Questo turbine continuo fra coloro che vengono mangiati e coloro che invece si cibano degli altri, ammette ancora Remotti, produce vertigine: un sottile gioco di specchi dove l’”altro” è perennemente rispecchiato in “noi” e viceversa. Una vertigine che, per quanto significativa e complessa, non può esimersi da una certa dose di “pazzia”, che l’antropologo italiano fa coincidere con il “non rendersi conto” del vicolo cieco che le popolazioni avversarie hanno contribuito reciprocamente a costruire a causa delle loro esasperate esigenze di alimentare le rispettive identità. La caratteristica del “non rendersi conto” la si ritrova in una canzone che un prigioniero recita ogni volta che viene sconfitto, così come riportato da Montaigne:

“Io posseggo una canzone composta da un prigioniero, in cui si trova questo tratto saliente: che vengano pure arditamente tutti quanti e si radunino per mangiarlo; mangeranno, così, al tempo stesso, i loro padri e i loro avi, che hanno servito di alimento e di nutrimento al suo corpo. <<Questi muscoli>> dice <<questa carne e queste vene sono i vostri, poveri pazzi che siete; non vi rendete conto che dentro vi è ancora la sostanza delle membra dei vostri antenati: assapora teli bene, vi troverete il sapore della vostra stessa carne>>. Idea questa

che non ha niente di barbarico.”45

Come già fatto notare dal filosofo francese, non si tratta di nulla di barbarico. Ma questo non toglie che le parole del canto del prigioniero denuncino l’aspetto tragico della contrapposizione delle identità che, dominate da questa strana forma di “pazzia”

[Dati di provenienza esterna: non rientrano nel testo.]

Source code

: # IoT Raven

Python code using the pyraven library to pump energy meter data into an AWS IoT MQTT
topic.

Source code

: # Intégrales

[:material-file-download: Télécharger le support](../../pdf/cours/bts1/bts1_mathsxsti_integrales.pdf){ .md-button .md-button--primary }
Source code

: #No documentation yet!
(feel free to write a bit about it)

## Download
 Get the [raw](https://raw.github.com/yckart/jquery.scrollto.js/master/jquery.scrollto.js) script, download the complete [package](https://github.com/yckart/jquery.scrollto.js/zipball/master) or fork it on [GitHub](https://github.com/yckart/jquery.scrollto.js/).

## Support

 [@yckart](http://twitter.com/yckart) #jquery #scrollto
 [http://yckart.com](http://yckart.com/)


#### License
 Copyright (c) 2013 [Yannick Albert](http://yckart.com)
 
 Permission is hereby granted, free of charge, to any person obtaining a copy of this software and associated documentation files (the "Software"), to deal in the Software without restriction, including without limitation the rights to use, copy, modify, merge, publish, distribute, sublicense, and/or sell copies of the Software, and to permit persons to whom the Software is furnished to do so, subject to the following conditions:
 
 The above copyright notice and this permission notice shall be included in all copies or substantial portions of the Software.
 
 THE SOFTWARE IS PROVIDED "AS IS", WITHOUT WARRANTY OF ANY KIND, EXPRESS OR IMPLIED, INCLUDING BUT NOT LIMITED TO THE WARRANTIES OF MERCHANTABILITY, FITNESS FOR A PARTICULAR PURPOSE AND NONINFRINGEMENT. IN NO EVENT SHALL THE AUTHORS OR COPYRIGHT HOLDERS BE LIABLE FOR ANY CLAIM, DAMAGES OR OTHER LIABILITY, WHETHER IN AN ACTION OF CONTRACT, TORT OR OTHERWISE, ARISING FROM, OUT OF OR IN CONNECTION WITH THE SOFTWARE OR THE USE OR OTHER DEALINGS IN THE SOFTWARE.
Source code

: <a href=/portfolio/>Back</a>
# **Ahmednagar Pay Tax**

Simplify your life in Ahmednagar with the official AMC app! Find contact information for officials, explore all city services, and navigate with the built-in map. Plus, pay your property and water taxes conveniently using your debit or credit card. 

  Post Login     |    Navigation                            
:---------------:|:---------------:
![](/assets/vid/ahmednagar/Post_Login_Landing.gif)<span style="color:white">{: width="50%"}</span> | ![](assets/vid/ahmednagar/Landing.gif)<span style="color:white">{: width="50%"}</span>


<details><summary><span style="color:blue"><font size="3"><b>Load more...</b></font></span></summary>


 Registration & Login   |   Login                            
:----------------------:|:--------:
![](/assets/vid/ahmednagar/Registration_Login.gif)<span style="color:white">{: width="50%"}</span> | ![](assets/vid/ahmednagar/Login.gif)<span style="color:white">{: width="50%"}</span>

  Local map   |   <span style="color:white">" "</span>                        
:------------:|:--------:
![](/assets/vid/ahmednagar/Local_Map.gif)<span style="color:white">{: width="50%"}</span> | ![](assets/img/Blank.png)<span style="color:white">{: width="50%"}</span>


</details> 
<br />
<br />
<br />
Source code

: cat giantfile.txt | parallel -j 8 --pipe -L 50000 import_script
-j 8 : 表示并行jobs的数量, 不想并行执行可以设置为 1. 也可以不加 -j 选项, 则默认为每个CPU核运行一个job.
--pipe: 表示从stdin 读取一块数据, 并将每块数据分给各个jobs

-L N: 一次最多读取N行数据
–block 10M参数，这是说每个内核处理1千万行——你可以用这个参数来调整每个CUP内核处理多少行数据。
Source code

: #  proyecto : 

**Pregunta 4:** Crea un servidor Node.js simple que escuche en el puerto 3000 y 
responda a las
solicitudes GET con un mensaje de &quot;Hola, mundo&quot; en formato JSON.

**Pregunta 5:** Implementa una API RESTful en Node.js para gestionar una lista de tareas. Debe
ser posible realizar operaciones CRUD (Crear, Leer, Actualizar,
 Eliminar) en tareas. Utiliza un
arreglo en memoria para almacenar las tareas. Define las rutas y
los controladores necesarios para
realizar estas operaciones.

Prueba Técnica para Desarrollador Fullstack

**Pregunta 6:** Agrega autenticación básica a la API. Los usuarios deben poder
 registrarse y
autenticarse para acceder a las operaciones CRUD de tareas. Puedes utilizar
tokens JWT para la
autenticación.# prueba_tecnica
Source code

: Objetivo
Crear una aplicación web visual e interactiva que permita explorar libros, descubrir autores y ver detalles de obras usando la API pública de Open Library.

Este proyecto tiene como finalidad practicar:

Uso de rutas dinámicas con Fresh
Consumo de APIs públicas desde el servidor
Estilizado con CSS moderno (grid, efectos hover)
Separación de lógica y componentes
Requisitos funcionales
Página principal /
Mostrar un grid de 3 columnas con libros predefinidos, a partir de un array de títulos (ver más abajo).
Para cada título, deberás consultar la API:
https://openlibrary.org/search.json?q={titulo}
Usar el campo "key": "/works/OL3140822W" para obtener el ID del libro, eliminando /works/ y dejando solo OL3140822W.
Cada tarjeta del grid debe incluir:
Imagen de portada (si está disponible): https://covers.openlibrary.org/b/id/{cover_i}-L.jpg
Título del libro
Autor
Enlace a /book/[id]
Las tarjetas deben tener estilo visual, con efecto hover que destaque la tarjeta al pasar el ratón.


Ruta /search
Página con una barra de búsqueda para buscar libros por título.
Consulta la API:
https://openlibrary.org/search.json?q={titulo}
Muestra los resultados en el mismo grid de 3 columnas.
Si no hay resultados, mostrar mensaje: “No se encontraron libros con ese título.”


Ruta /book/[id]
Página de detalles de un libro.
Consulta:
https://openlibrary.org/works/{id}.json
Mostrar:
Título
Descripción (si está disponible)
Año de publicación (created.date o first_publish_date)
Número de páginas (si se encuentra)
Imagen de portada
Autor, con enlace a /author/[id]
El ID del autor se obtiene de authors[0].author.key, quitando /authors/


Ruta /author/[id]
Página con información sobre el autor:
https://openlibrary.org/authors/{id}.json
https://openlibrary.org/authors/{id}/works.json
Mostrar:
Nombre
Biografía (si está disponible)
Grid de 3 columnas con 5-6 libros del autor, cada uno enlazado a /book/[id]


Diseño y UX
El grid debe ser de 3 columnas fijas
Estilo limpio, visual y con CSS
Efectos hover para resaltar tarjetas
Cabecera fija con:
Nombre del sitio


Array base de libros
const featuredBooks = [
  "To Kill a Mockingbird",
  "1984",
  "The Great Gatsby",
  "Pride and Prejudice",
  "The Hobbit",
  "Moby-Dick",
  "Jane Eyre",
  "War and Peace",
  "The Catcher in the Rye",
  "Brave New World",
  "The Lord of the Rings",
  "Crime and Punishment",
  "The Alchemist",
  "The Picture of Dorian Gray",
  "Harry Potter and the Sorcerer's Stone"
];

identitaria, non si rendono conto dell’arbitrarietà ed anche di quanto possa risultare controproducente continuare in questa guerra perenne per imporre sé stessi. Il cannibalismo, quindi, viene rivestito anche di una patina tragica, sottratto all’immaginario sanguinario e violento al quale viene continuamente associato per rappresentare invece, come dice Remotti, “il complesso del dramma” in cui un prigioniero si trova intrappolato:

“forse è una denuncia della logica (barbarica?) in cui si trovano irretiti sia il gruppo A sia il gruppo B. Quel <<non vi rendete conto>>, rivolto ad A potrebbe allora essere generalizzato e trasformato in un “poveri pazzi che siamo, non ci rendiamo conto”: perché gli stessi motivi di pazzia che il prigioniero B rinfaccia ad A possono essere ugualmente

rivolti da un prigioniero A al gruppo B.”46

La disamina di Remotti ha mostrato, quindi, un aspetto teorico inedito del cannibalismo e che, se non opportunamente contestualizzato, sarebbe alquanto complesso da cogliere.

L’impostazione sociologica, e non esclusivamente

un’impostazione logica, quindi, può essere la chiave adeguata per comprendere appieno il morso che ingurgita l’alterità, un sistema in un determinato ambiente sociale, il “non-senso” nella sua concatenazione nel reale, per quanto di difficile metabolizzazione possa sempre restare agli occhi di chi osserva.